A Division Bench of the Kerala High Court has held that the Dissolution of Muslim Marriages Act did not do away with the practice of extrajudicial divorces available to Muslim women under Section 2 of the Shariat Act.
The Bench comprising Justice A. Muhamed Mustaque and Justice C.S. Dias observed that the intention of the Dissolution of Muslim Marriages Act was to extend judicial divorce to all Muslim women irrespective of the schools they follow. Section 2 of the Shariat Act statutorily recognized the personal law and dissolution of marriages without the intervention of court through ‘talaq,’ ‘illa,’ ‘zihar,’ ‘lian,’ ‘khula,’ ‘mubaraat’ etc.
The court pointed out that there were four major forms of dissolution of marriages as recognized under Islamic law and protected under the Shariat Act at the instance of the wife. They were Talaq-e-tafwiz , Khula, Mubara’at, and Faskh. Under the Shariat Act, Muslim women retained the right of all modes of extrajudicial divorce recognized under their personal law, except Faskh. Faskh was a form of judicial divorce effected through the intervention of a court or through the authority at the instance of wife.
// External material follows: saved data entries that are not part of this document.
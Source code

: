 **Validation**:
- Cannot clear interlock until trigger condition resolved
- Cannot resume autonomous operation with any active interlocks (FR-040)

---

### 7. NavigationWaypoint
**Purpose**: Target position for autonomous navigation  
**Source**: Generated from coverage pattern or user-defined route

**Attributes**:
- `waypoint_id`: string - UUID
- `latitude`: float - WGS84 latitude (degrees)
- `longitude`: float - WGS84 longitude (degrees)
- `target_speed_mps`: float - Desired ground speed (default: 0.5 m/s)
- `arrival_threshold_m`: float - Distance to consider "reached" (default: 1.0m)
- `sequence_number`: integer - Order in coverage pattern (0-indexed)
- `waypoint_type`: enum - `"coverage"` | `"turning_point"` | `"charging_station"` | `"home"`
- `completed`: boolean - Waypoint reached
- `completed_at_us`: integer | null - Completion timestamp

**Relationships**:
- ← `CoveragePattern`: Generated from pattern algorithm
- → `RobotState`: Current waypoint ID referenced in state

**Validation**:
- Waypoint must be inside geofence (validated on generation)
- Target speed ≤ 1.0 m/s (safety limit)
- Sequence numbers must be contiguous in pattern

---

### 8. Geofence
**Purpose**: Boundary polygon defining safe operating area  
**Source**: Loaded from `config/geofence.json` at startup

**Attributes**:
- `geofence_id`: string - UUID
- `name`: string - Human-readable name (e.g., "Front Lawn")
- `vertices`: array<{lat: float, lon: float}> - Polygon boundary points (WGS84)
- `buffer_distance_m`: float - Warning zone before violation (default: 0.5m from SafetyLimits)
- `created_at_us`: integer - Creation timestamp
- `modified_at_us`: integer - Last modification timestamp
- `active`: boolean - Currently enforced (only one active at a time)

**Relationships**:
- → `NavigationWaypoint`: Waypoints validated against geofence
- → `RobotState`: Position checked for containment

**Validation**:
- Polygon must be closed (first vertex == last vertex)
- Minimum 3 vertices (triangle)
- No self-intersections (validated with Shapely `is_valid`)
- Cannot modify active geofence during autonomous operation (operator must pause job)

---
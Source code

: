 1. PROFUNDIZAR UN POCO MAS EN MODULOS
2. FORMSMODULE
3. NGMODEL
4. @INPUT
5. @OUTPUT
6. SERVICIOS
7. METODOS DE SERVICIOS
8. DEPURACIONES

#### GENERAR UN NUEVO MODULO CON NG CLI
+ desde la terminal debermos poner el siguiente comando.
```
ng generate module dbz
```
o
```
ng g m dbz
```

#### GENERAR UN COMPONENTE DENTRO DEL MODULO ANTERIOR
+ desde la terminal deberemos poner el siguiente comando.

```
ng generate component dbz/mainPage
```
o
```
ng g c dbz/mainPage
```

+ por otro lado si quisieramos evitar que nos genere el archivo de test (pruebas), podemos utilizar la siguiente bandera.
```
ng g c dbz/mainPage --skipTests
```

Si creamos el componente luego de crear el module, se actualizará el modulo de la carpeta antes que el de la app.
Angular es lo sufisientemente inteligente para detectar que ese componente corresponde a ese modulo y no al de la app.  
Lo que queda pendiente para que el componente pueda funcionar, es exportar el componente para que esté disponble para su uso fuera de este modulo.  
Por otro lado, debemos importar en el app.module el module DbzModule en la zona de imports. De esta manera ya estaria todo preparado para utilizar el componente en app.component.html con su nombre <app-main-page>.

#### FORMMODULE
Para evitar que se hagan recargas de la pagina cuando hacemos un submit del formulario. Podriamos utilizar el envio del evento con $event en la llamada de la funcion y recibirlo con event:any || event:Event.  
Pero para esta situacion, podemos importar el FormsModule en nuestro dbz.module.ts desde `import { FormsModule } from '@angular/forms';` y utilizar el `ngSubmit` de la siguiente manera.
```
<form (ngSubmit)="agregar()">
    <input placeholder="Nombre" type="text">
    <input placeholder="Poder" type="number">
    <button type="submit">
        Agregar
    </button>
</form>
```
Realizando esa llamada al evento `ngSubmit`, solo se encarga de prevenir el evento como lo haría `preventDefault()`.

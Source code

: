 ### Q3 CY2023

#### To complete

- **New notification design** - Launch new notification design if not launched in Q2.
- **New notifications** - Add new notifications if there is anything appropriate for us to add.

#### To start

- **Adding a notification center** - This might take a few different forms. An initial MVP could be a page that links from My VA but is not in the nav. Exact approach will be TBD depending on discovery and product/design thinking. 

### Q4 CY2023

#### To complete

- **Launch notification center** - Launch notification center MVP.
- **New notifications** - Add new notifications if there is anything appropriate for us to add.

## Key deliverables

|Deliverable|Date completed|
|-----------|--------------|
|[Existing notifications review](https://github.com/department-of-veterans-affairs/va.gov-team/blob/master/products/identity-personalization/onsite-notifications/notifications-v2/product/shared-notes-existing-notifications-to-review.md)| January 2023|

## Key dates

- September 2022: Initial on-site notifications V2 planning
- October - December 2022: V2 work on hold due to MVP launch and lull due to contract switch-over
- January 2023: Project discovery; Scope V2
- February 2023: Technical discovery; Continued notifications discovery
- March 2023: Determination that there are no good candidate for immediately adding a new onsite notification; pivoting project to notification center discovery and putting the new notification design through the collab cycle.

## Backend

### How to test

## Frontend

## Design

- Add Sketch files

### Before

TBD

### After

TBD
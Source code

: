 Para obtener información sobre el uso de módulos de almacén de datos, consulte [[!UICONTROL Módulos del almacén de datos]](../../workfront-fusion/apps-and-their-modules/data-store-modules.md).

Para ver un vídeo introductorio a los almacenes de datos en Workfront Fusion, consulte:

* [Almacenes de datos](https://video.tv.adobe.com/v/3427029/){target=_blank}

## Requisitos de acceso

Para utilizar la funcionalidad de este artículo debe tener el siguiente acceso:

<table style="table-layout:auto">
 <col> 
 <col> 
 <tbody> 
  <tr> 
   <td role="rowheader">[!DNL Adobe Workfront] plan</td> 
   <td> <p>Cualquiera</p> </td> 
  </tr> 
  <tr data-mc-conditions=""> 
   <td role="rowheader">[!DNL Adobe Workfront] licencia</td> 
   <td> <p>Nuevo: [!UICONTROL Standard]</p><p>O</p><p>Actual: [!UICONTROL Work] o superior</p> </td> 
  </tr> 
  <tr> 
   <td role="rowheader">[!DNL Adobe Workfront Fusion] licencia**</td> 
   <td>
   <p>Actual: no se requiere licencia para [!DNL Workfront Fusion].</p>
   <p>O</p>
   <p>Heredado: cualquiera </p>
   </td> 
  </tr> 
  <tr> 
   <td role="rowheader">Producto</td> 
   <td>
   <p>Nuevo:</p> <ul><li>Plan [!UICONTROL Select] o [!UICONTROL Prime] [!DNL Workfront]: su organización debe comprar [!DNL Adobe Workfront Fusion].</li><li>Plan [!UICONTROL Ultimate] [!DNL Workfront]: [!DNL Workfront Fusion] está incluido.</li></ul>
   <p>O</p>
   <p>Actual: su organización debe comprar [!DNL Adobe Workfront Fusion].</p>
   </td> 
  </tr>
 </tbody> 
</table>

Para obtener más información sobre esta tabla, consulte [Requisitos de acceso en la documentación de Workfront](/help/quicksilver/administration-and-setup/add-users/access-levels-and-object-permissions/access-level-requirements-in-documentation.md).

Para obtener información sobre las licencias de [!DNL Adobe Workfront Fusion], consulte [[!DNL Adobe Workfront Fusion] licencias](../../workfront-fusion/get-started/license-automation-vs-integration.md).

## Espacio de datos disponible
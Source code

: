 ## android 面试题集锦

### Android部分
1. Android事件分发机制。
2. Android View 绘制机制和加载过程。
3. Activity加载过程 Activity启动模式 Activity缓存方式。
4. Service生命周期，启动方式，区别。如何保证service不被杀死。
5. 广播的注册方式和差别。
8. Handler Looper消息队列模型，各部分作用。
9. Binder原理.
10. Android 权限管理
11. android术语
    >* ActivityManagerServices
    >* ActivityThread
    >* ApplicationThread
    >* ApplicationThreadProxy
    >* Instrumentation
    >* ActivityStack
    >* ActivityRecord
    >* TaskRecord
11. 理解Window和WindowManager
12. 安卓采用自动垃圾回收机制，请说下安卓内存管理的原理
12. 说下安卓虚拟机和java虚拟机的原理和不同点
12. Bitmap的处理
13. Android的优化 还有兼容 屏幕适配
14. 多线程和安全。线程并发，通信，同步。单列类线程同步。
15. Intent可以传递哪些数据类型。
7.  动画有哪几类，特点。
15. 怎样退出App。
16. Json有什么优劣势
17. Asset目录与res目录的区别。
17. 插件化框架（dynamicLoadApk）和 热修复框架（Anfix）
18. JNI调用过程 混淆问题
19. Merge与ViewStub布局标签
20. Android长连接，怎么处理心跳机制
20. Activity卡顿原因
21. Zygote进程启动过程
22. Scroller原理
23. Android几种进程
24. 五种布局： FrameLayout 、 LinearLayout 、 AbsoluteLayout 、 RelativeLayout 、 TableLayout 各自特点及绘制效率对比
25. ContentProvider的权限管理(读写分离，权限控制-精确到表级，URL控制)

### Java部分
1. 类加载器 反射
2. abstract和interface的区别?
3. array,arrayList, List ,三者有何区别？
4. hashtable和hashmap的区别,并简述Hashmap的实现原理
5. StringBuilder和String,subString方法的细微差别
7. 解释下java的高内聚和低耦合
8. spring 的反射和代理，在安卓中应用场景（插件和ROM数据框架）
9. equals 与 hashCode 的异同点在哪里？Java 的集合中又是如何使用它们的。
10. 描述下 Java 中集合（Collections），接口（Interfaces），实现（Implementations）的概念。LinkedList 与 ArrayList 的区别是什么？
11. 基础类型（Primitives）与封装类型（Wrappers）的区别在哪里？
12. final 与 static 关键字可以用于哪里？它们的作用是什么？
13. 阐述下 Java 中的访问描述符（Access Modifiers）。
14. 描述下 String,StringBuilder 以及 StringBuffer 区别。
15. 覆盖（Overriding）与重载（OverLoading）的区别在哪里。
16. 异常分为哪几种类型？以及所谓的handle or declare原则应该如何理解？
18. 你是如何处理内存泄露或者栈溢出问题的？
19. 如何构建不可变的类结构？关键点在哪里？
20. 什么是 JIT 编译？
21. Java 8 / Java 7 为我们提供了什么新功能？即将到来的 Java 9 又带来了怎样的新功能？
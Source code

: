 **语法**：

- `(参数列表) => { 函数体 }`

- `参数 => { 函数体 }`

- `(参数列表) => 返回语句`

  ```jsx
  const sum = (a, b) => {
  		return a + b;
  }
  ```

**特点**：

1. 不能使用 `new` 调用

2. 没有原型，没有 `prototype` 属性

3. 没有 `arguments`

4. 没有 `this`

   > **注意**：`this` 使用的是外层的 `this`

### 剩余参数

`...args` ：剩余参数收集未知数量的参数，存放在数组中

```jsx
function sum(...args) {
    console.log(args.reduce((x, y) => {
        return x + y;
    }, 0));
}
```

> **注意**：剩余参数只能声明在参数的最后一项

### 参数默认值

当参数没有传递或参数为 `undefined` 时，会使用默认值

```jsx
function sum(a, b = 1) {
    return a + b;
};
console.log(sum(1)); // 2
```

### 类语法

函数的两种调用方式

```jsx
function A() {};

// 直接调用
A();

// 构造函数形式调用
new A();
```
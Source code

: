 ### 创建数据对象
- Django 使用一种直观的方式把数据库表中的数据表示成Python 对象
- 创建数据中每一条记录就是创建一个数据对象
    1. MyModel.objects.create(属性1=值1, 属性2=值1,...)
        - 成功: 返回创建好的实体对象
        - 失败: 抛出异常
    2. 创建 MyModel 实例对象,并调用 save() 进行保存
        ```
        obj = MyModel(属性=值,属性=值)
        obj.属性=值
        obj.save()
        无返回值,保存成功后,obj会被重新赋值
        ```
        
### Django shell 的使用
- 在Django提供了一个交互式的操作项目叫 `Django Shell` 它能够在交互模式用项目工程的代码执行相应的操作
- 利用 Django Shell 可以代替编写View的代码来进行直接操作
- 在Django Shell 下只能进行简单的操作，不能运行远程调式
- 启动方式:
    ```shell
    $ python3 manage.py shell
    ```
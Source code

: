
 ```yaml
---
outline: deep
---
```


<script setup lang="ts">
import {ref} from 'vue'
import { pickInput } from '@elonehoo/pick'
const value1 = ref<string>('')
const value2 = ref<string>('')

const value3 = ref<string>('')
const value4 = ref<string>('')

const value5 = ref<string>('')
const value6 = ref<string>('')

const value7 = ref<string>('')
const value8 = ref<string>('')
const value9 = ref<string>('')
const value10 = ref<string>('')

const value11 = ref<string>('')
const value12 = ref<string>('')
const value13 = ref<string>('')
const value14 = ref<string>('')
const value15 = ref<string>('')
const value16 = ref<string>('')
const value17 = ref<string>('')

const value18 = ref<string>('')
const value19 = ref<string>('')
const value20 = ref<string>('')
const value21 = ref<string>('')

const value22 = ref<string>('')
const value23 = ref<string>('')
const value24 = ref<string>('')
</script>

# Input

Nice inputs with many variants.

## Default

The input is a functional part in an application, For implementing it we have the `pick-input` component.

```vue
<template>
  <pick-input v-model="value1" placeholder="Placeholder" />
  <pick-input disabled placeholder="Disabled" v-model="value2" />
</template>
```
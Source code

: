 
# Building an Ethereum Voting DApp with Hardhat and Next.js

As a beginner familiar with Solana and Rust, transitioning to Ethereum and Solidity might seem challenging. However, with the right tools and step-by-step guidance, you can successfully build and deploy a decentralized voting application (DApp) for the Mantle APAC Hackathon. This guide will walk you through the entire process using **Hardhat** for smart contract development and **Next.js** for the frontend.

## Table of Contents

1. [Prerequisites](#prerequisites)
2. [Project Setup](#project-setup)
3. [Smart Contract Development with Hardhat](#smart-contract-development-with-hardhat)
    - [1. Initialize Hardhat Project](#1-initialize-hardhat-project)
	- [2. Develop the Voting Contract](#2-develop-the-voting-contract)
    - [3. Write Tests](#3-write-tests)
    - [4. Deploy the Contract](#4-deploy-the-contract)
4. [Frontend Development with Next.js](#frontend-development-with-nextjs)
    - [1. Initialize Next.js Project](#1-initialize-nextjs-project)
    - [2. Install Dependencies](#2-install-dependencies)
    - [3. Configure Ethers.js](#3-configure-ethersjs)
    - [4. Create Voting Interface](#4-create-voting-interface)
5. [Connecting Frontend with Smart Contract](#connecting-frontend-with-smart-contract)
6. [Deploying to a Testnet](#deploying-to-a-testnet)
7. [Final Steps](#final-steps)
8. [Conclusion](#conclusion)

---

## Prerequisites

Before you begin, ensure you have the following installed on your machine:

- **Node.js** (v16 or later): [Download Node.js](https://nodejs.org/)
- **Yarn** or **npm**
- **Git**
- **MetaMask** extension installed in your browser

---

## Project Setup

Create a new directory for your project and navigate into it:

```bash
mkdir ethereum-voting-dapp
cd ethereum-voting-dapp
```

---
The Bench observed that modes of extrajudicial divorce as referred in Section 2 of the Shariat Act of 1937 remain untouched by the Dissolution of Muslim Marriages Act. The provisions of the Act never intended to do away with the practice of extrajudicial divorce otherwise available to a Muslim woman.
The court also overruled a single judge’s verdict which had held that Muslim woman could only resort to divorces under the provisions of the Dissolution of Muslim Marriage Act and had no right to invoke the provision of their personal law.